My experience with having a master/slave setup is with RF (though I suspect the same process applies to any type of link.) Both were running the same code (with it/then/else conditions determining whether it’s running as a master or slave.) The distinction between the two was made through a value set in EEPROM, so when the unit’s turned on, it knows what it’s supposed to be. The slave would run it’s program and reach a timeout at which point it sits and waits for the master’s signal to continue.

There are two problems with that:
a) the master/slave are permanently set that way. Assume the master unit dies, and the user wants to use the slave. It won’t work because it’s not receiving any signals from the master.
b) if the slave happens to reach its timeout faster than the master, you’re left with a “dead spot” where nothing happens.
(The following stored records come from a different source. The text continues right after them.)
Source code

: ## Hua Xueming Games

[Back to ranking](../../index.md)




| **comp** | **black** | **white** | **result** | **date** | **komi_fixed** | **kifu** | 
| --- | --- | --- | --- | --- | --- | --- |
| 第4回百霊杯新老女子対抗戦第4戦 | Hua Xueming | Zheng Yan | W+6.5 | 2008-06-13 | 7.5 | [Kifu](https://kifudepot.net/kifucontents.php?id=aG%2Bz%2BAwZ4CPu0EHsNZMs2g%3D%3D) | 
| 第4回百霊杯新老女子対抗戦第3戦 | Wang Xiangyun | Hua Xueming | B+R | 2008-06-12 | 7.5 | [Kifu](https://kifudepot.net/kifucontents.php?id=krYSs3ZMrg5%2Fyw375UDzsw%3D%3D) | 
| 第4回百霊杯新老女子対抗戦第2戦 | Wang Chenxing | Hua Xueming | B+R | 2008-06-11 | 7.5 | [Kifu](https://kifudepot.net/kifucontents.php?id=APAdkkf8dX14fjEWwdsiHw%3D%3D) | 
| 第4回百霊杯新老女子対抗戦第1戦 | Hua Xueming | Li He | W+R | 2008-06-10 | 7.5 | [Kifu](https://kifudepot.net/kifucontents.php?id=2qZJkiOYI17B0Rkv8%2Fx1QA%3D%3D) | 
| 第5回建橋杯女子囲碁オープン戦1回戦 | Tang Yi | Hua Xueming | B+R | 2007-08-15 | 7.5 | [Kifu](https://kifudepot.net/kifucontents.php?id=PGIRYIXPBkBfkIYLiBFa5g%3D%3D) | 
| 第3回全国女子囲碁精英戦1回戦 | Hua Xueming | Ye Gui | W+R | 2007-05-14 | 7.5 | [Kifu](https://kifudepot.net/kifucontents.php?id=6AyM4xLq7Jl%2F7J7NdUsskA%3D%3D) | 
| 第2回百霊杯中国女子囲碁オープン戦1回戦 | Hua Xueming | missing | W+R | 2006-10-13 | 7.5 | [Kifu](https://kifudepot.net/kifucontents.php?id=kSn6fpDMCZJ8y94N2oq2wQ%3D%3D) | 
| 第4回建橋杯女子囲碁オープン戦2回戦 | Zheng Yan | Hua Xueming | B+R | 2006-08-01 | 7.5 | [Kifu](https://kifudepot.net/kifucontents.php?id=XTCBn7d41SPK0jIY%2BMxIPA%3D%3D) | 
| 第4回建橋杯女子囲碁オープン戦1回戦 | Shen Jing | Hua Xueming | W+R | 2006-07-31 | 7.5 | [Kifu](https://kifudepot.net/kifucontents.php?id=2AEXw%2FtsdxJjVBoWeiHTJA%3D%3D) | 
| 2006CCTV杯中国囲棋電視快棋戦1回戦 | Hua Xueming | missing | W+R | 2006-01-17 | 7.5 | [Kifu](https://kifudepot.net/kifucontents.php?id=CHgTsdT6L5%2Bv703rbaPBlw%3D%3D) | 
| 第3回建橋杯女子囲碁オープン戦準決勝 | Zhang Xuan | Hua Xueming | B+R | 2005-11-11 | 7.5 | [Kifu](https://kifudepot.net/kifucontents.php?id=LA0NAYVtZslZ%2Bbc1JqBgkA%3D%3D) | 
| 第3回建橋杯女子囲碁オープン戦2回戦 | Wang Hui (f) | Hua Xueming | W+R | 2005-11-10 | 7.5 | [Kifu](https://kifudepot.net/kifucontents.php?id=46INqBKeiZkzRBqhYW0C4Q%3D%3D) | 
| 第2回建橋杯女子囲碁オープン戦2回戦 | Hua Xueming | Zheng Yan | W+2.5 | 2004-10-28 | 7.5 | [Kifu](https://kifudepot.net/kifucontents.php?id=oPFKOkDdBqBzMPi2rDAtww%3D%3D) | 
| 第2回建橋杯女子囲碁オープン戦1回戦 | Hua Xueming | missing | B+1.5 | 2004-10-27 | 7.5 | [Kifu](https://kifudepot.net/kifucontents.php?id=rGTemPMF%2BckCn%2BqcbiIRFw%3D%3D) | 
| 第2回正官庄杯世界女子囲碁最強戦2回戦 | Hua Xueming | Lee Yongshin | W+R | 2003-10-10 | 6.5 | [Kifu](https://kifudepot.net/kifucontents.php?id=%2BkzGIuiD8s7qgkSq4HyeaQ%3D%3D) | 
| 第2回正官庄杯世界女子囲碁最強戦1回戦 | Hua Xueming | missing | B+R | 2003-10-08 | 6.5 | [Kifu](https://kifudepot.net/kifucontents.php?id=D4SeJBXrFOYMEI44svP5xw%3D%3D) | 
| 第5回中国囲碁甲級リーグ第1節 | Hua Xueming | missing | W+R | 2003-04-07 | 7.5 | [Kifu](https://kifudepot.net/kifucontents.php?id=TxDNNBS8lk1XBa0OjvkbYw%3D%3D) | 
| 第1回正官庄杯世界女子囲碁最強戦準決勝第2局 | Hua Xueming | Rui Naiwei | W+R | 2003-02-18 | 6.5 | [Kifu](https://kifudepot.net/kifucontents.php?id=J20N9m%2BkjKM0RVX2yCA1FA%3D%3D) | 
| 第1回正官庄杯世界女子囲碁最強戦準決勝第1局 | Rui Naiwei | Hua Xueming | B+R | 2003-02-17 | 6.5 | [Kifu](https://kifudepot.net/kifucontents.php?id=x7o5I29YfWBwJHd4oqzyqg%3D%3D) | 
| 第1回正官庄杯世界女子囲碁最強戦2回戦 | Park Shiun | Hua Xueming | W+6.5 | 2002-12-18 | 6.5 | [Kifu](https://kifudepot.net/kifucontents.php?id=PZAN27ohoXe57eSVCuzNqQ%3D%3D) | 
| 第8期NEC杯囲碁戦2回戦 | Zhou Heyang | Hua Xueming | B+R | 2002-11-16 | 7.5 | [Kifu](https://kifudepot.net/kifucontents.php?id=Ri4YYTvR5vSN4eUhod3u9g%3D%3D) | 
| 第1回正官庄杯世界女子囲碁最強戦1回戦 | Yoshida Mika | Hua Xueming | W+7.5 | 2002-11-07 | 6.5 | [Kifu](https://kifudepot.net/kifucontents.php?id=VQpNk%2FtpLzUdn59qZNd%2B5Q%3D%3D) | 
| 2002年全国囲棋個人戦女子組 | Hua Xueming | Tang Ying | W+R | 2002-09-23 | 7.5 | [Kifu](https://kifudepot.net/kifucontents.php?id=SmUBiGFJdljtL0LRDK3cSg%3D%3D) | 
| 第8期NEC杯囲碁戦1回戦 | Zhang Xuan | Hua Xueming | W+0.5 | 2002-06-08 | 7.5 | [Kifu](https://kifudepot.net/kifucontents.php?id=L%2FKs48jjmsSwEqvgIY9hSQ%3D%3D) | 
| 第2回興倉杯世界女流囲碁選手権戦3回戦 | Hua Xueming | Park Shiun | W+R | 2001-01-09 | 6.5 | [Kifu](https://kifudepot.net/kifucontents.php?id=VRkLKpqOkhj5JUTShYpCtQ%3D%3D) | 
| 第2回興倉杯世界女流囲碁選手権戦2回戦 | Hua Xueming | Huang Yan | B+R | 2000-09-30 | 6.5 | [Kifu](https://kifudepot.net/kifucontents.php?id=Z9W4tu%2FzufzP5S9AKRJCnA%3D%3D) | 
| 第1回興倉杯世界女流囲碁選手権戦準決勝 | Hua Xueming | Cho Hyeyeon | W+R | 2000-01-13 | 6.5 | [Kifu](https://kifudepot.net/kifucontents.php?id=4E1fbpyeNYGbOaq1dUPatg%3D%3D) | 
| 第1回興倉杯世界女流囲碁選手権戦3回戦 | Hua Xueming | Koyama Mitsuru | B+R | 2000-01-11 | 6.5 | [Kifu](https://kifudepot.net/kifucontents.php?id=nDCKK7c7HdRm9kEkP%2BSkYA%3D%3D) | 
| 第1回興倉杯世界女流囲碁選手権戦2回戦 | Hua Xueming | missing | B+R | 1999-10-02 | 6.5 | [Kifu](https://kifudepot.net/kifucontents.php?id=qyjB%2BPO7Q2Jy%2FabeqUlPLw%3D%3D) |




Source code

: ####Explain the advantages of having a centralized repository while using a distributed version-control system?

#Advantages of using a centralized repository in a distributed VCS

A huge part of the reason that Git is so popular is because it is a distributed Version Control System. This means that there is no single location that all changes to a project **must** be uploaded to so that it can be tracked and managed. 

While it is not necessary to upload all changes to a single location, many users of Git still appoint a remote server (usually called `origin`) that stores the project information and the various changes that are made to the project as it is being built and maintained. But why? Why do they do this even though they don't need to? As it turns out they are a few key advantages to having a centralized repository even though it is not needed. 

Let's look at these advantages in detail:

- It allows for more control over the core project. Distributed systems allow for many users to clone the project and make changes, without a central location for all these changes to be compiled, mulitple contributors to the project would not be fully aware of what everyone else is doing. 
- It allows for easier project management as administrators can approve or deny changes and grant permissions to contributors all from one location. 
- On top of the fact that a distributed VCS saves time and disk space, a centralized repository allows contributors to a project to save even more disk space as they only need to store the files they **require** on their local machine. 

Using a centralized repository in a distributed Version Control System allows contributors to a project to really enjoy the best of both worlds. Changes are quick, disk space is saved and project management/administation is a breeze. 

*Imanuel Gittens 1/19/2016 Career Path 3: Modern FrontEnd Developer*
Since these are POV displays that are spinning, any break in the display will be visible as a big dark nothing, where the master doesn’t show that. So I can’t use that technique. Then you may suggest, just keep the slave running till the master says to stop and move on. With both of them running the same code, that would mean adding the aforementioned if/then/else condition to determine what it is.

Ultimately I’m left with the whole master/slave setup where I also need to be able to use one without the other, either one, without relying on the other, which is the whole point behind a master/slave: one relying on the other.

Ashley, thank you for more information, it is always good to know a little more about peoples projects. This does make suggestions more accurate and applicable.

You are quite correct with your decisions detailed and I respect those. It does appear you have an interesting situation requiring multiple solutions to various different aspects of the whole problem. And I wish you luck with this and if you would like a ‘sounding board’ then please feel free to air your thoughts.

What about a RFM12B radio module? Then you have a master and slave and send a latch signal to show()?

Quoted from my previous post:
“Ultimately I’m left with the whole master/slave setup where I also need to be able to use one without the other, either one, without relying on the other, which is the whole point behind a master/slave: one relying on the other.”

It’s not a matter of what type of link is used, there are a plethora of options. It’s the constant reliance on a master/slave configuration where if the master fails, so will the slave.